South Pacific Business Development (SPBD), a microfinance company, is providing a solution that has allowed financially excluded rural women to access formal financial services and solar energy. In May 2015, SPBD introduced a Solar Energy Loan program to provide more accessible and cost-efficient energy to their clients. SPBD partnered with Honiara Hardware Supplies Ltd. to facilitate clients’ access to high-quality, affordable solar appliances (solar-powered lanterns, off-grid solar generators, etc.) through discounted product rates and a comprehensive loan disbursement plan. This loan of SBD $1,650 (USD $212.12) funds the purchase of a funds solar kit containing a solar panel, three light bulbs with 8 metres of cord, a torch and a USB charging port. A fully charged solar panel can light up a home for up to 15 hours, depending on the brightness settings used.
Vicky Veo, the matriarch of her family, is the reason why her household now enjoys the benefits of solar energy. She got a solar energy loan from SPBD in 2016, and this has had a big impact on her small family.
Vicky is now earning bigger profits from the longer hours she is able to operate thanks to the solar lighting. This has also given her a competitive edge over competing canteens in her community, who must close once evening falls.
She started the canteen in 2016 through another microfinance loan also from SPBD and has since grown the number of products she sells.
“My canteen has given me financial freedom and I am happy that I do not have to rely on my husband for income,” she said when asked about the benefits of taking out a loan from SPBD.
Though Vicky has had a bank account with a major bank for many years, she says that she would not have qualified for a loan from the same bank even though she has been saving for some time. Vicky says she is grateful to SPBD for giving her an opportunity to start a business that has led to her financial independence.
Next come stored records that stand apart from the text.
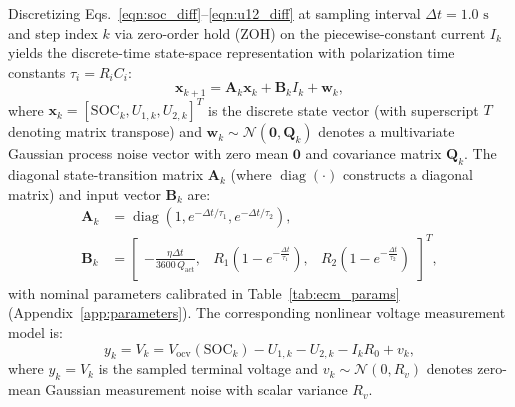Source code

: \documentclass[10pt,a4paper]{article}
\begin{document}
Discretizing Eqs.~\eqref{eqn:soc_diff}--\eqref{eqn:u12_diff} at sampling interval $\Delta t = 1.0\text{ s}$ and step index $k$ via zero-order hold (ZOH) on the piecewise-constant current $I_k$ yields the discrete-time state-space representation with polarization time constants $\tau_i = R_i C_i$:
\begin{equation}\label{eqn:state_space_discrete}
\mathbf{x}_{k+1} = \mathbf{A}_k \mathbf{x}_k + \mathbf{B}_k I_k + \mathbf{w}_k,
\end{equation}
where $\mathbf{x}_k = [\text{SOC}_k, U_{1,k}, U_{2,k}]^T$ is the discrete state vector (with superscript $T$ denoting matrix transpose) and $\mathbf{w}_k \sim \mathcal{N}(\mathbf{0}, \mathbf{Q}_k)$ denotes a multivariate Gaussian process noise vector with zero mean $\mathbf{0}$ and covariance matrix $\mathbf{Q}_k$. The diagonal state-transition matrix $\mathbf{A}_k$ (where $\operatorname{diag}(\cdot)$ constructs a diagonal matrix) and input vector $\mathbf{B}_k$ are:
\begin{align}
\mathbf{A}_k &= \operatorname{diag}\left(1, e^{-\Delta t/\tau_1}, e^{-\Delta t/\tau_2}\right), \label{eqn:Ak_mat} \\
\mathbf{B}_k &= \begin{bmatrix}
-\frac{\eta \Delta t}{3600\,Q_{\text{act}}}, & R_1\left(1 - e^{-\frac{\Delta t}{\tau_1}}\right), & R_2\left(1 - e^{-\frac{\Delta t}{\tau_2}}\right)
\end{bmatrix}^T, \label{eqn:Bk_mat}
\end{align}
with nominal parameters calibrated in Table~\ref{tab:ecm_params} (Appendix~\ref{app:parameters}). The corresponding nonlinear voltage measurement model is:
\begin{equation}\label{eqn:measurement_eq}
y_k = V_k = V_{\text{ocv}}(\text{SOC}_k) - U_{1,k} - U_{2,k} - I_k R_0 + v_k,
\end{equation}
where $y_k = V_k$ is the sampled terminal voltage and $v_k \sim \mathcal{N}(0, R_v)$ denotes zero-mean Gaussian measurement noise with scalar variance $R_v$.
\end{document}
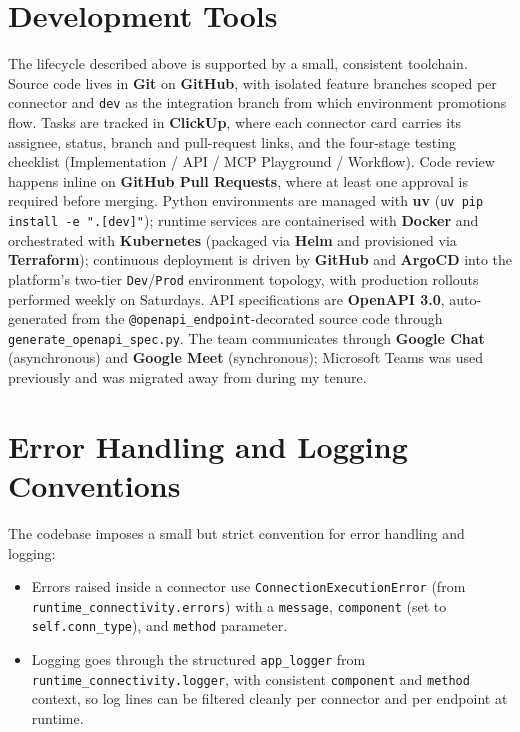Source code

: \section{Development Tools}
The lifecycle described above is supported by a small, consistent
toolchain. Source code lives in \textbf{Git} on \textbf{GitHub}, with
isolated feature branches scoped per connector and \texttt{dev} as the
integration branch from which environment promotions flow. Tasks are
tracked in \textbf{ClickUp}, where each connector card carries its
assignee, status, branch and pull-request links, and the four-stage
testing checklist (Implementation / API / MCP Playground / Workflow).
Code review happens inline on \textbf{GitHub Pull Requests}, where at
least one approval is required before merging. Python environments
are managed with \textbf{uv} (\texttt{uv pip install -e ".[dev]"});
runtime services are containerised with \textbf{Docker} and
orchestrated with \textbf{Kubernetes} (packaged via \textbf{Helm} and
provisioned via \textbf{Terraform}); continuous deployment is driven
by \textbf{GitHub} and \textbf{ArgoCD} into the platform's two-tier
\texttt{Dev}/\texttt{Prod} environment topology, with production
rollouts performed weekly on Saturdays. API specifications are
\textbf{OpenAPI 3.0}, auto-generated from the
\texttt{@openapi\_endpoint}-decorated source code through
\texttt{generate\_openapi\_spec.py}. The team communicates through
\textbf{Google Chat} (asynchronous) and \textbf{Google Meet}
(synchronous); Microsoft Teams was used previously and was migrated
away from during my tenure.

\section{Error Handling and Logging Conventions}
The codebase imposes a small but strict convention for error handling
and logging:

\begin{itemize}[leftmargin=*]
    \item Errors raised inside a connector use
    \texttt{ConnectionExecutionError} (from
    \texttt{runtime\_connectivity.errors}) with a \texttt{message},
    \texttt{component} (set to \texttt{self.conn\_type}), and
    \texttt{method} parameter.
    \item Logging goes through the structured \texttt{app\_logger}
    from \texttt{runtime\_connectivity.logger}, with consistent
    \texttt{component} and \texttt{method} context, so log lines
    can be filtered cleanly per connector and per endpoint at runtime.
\end{itemize}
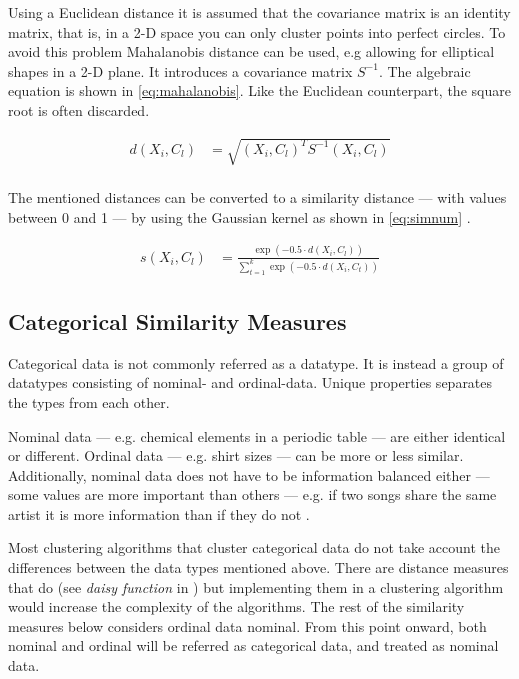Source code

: \documentclass[../report.tex]{subfiles}
\begin{document}
Using a Euclidean distance it is assumed that the covariance matrix is an identity matrix, that is, in a 2-D space you can only cluster points into perfect circles. To avoid this problem Mahalanobis distance can be used, e.g allowing for elliptical shapes in a 2-D plane. It introduces a covariance matrix $S^{-1}$. The algebraic equation is shown in \ref{eq:mahalanobis}. Like the Euclidean counterpart, the square root is often discarded. 

\begin{align}
  \label{eq:mahalanobis}
  d(X_i,C_l) &= \sqrt{(X_i, C_l)^T S^{-1} (X_i, C_l)} \\
\end{align}

The mentioned distances can be converted to a similarity distance --- with values between 0 and 1 --- by using the Gaussian kernel as shown in \ref{eq:simnum} \cite{Cheung2013}.

\begin{align}
  \label{eq:simnum}
    s(X_i,C_l) &= \frac{\exp(-0.5 \cdot d(X_i,C_l))}{\sum^k_{t=1}\exp(-0.5 \cdot d(X_i,C_t))}
\end{align}


\subsection{Categorical Similarity Measures}
Categorical data is not commonly referred as a datatype. It is instead a group of datatypes consisting of nominal- and ordinal-data. Unique properties separates the types from each other.

Nominal data --- e.g. chemical elements in a periodic table  --- are either identical or different. Ordinal data --- e.g. shirt sizes --- can be more or less similar. Additionally, nominal data does not have to be information balanced either --- some values are more important than others --- e.g. if two songs share the same artist it is more information than if they do not \cite{Kaufman1990}.

Most clustering algorithms that cluster categorical data do not take account the differences between the data types mentioned above. There are distance measures that do (see \textit{daisy function} in \cite{Kaufman1990}) but implementing them in a clustering algorithm would increase the complexity of the algorithms. The rest of the similarity measures below considers ordinal data nominal. From this point onward, both nominal and ordinal will be referred as categorical data, and treated as nominal data.
\end{document}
Vicky says that the solar energy loan also allows her to save more money now that she no longer has to rely on kerosene lamps, which used to cost her at least SBD $60 (USD $7.73) a week. This also means that she can put those savings towards repaying her solar energy loan.
Vicky Veo, took out a solar energy loan from SPBD in 2017.
© 2018 PFIP Erica Lee
The family of three are a great example of the benefits that solar energy loans are bringing to rural communities in the Solomon Islands. Children, like Ashley, can now study for longer hours and their parents can work extra hours to help them earn more income to improve their standard of living.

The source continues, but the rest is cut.